Hasta a la piedad llega la maléfica acción de este principio naturalista, y la convierte en verdadero pietismo, es decir, en falsificación de la piedad verdadera. Así lo vemos en tantas personas que no buscan en las prácticas devotas más que la emoción, lo cual es puro sensualismo del alma y nada más. Así aparece hoy día en muchas almas enteramente desvirtuado el ascetismo cristiano, que es la purificación del corazón por medio del enfrentamiento de los apetitos. y desconocido el misticismo cristiano, que no es la emoción, ni el interior consuelo, ni otra alguna de esas humanas golosinas, sino la unión con Dios por medio de la sujeción a su voluntad santísima Y por medio del amor sobrenatural.

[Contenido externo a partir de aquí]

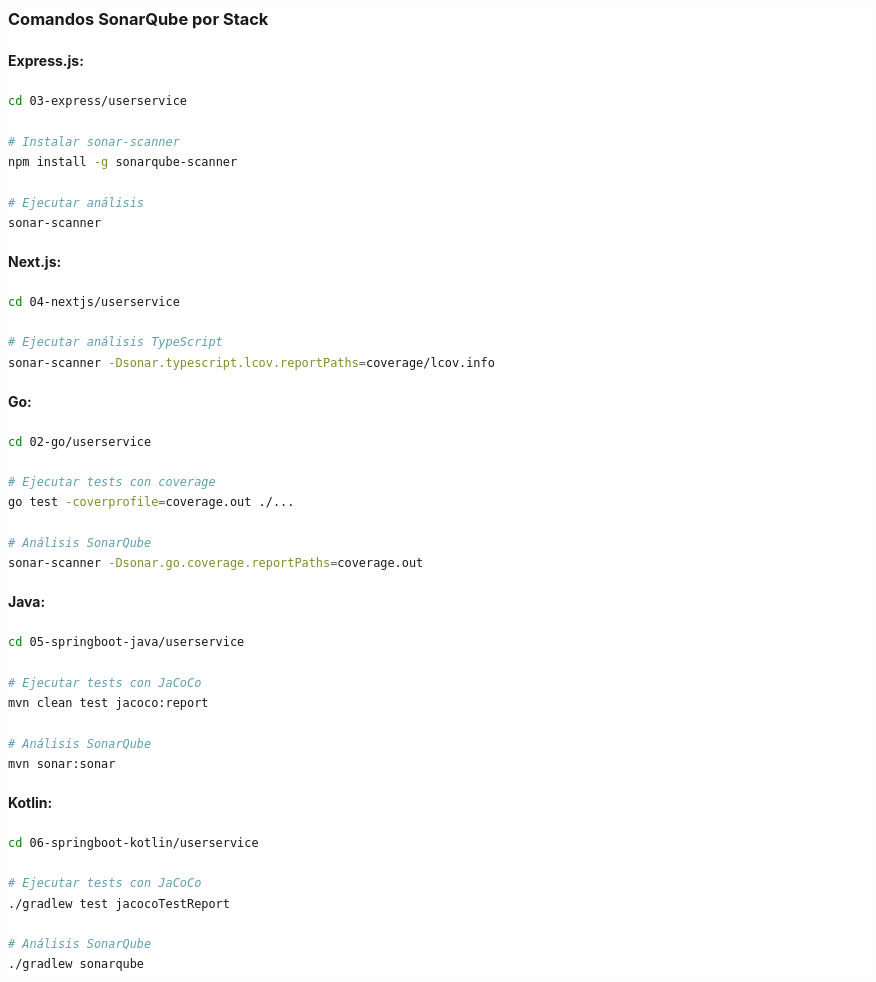 ### **Comandos SonarQube por Stack**

#### **Express.js:**

```bash
cd 03-express/userservice

# Instalar sonar-scanner
npm install -g sonarqube-scanner

# Ejecutar análisis
sonar-scanner
```

#### **Next.js:**

```bash
cd 04-nextjs/userservice

# Ejecutar análisis TypeScript
sonar-scanner -Dsonar.typescript.lcov.reportPaths=coverage/lcov.info
```

#### **Go:**

```bash
cd 02-go/userservice

# Ejecutar tests con coverage
go test -coverprofile=coverage.out ./...

# Análisis SonarQube
sonar-scanner -Dsonar.go.coverage.reportPaths=coverage.out
```

#### **Java:**

```bash
cd 05-springboot-java/userservice

# Ejecutar tests con JaCoCo
mvn clean test jacoco:report

# Análisis SonarQube
mvn sonar:sonar
```

#### **Kotlin:**

```bash
cd 06-springboot-kotlin/userservice

# Ejecutar tests con JaCoCo
./gradlew test jacocoTestReport

# Análisis SonarQube
./gradlew sonarqube
```
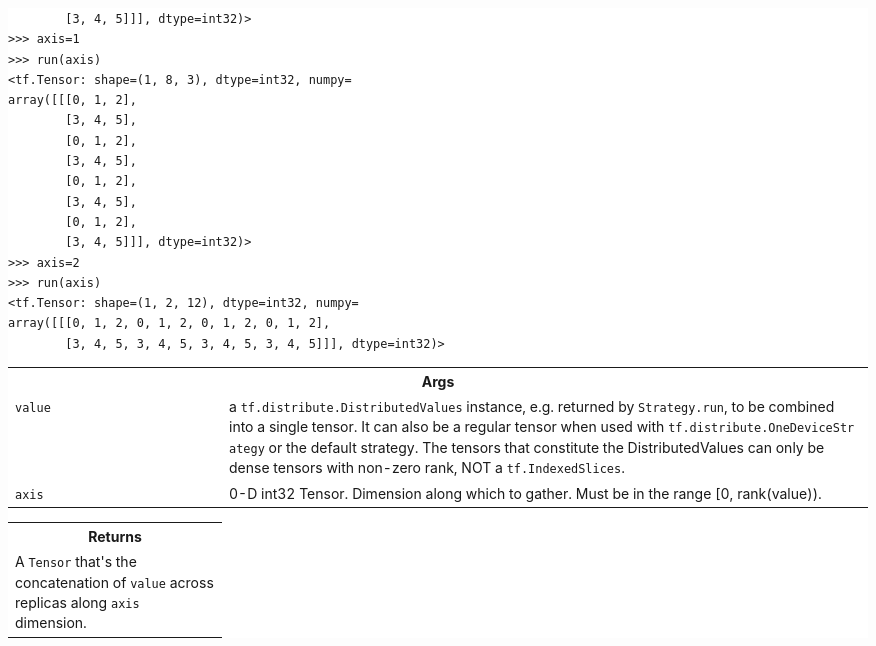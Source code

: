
 ```
        [3, 4, 5]]], dtype=int32)>
>>> axis=1
>>> run(axis)
<tf.Tensor: shape=(1, 8, 3), dtype=int32, numpy=
array([[[0, 1, 2],
        [3, 4, 5],
        [0, 1, 2],
        [3, 4, 5],
        [0, 1, 2],
        [3, 4, 5],
        [0, 1, 2],
        [3, 4, 5]]], dtype=int32)>
>>> axis=2
>>> run(axis)
<tf.Tensor: shape=(1, 2, 12), dtype=int32, numpy=
array([[[0, 1, 2, 0, 1, 2, 0, 1, 2, 0, 1, 2],
        [3, 4, 5, 3, 4, 5, 3, 4, 5, 3, 4, 5]]], dtype=int32)>
```



 <table class="responsive fixed orange">
<colgroup><col width="214px"><col></colgroup>
<tr><th colspan="2">Args</th></tr>

<tr>
<td>
<code>value</code>
</td>
<td>
a <code>tf.distribute.DistributedValues</code> instance, e.g. returned by
<code>Strategy.run</code>, to be combined into a single tensor. It can also be a
regular tensor when used with <code>tf.distribute.OneDeviceStrategy</code> or the
default strategy. The tensors that constitute the DistributedValues
can only be dense tensors with non-zero rank, NOT a <code>tf.IndexedSlices</code>.
</td>
</tr><tr>
<td>
<code>axis</code>
</td>
<td>
0-D int32 Tensor. Dimension along which to gather. Must be in the
range [0, rank(value)).
</td>
</tr>
</table>



 <table class="responsive fixed orange">
<colgroup><col width="214px"><col></colgroup>
<tr><th colspan="2">Returns</th></tr>
<tr class="alt">
<td colspan="2">
A <code>Tensor</code> that's the concatenation of <code>value</code> across replicas along
<code>axis</code> dimension.
</td>
</tr>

Por eso es Catolicismo liberal, o mejor, Catolicismo falso, gran parte del Catolicismo que se usa hoy entre ciertas personas. No es Catolicismo, es mero Naturalismo, es Racionalismo puro, es Paganismo con lenguaje y formas católicas, si se nos permite la expresión.
de Félix Sardá y Salvany – El liberalismo es pecado – 1884

«no es inútil el esfuerzo por instaurar la fraternidad universal»
Y pensar que hay gente inteligente e informada que cree que esta persona pertenece, representa y conduce a la Iglesia Católica. ¡Qué magnífica ceguera! Si dan ganas de cachetearlos para que despierten, especialmente cuando desde posiciones de influencia, como son sitios de internet muy visitados, ayudan a perseverar en el error a miles de almas.
Que el Gran Arquitecto los reciba en su gloria, más temprano que tarde.
Lo que Cristo predicó al despedirse de los Apóstoles, y por ende a sus sucesores fué predicar el evangelio hasta el ultimo confin de la tierra, y el que crea en el se salvará, pero el que SE RESISTA A CREER se condenará.
Y es precisamente eso, lo que no hace la falsa Iglesia postconciliar, porque predica un evangelio falsificado, donde todo es amor tomando como base la fraternidad humana y haciendo a un lado los mandamientos de Dios
Eso de la fraternidad universal suena a masonería. Se quiere implantar una » espiritualidad» mundana llena de topicazos. Ya se sabe: los derechos del hombre, los derechos de los animales, derechos de los maricones. Poner velitas en el piso cuando alguien se muere, tocar una canción de rock in memorian de algún roquero que ha fallecido, incluso en los estadios, no una oración sino «un minuto de silencio» Nada de eso tiene sentido.
Hombre!… habra que clarificar un tanto este comentario:
El sentido que tiene, es una clara y manifiesta alusion al lema de la revolucion mundial (que se entronizo en francia):
«Libertad, Igualdad, Fraternidad»
Estos son los pilares del mundo moderno. Estos son los objetivos que (ahora) busca roma (al decir de benedicto XVI).
Me refería a esa pseudo espiritualidad que la judeomasonería trata de implantar (lo triste es con mucho éxito) Que la gente no se da que son ceremonias vacías sin ningún sentido.
Rabi Ben Ratzinger nunca ha sido cristiano, pertenece a la gran fraternidad Universal constructora de la Nueva Babilonia, y su Dios es Marduj no Jesucristo. Que el Señor nos libre pronto.¡¡¡
HERMANOS son LOS QUE TIENEN EL MISMO PADRE.
Benedicto 16 pretende contradecir al Magisterio que PRETENDE representar.
Que CARIDAD la de este Papa! Solo FILANTROPÍA.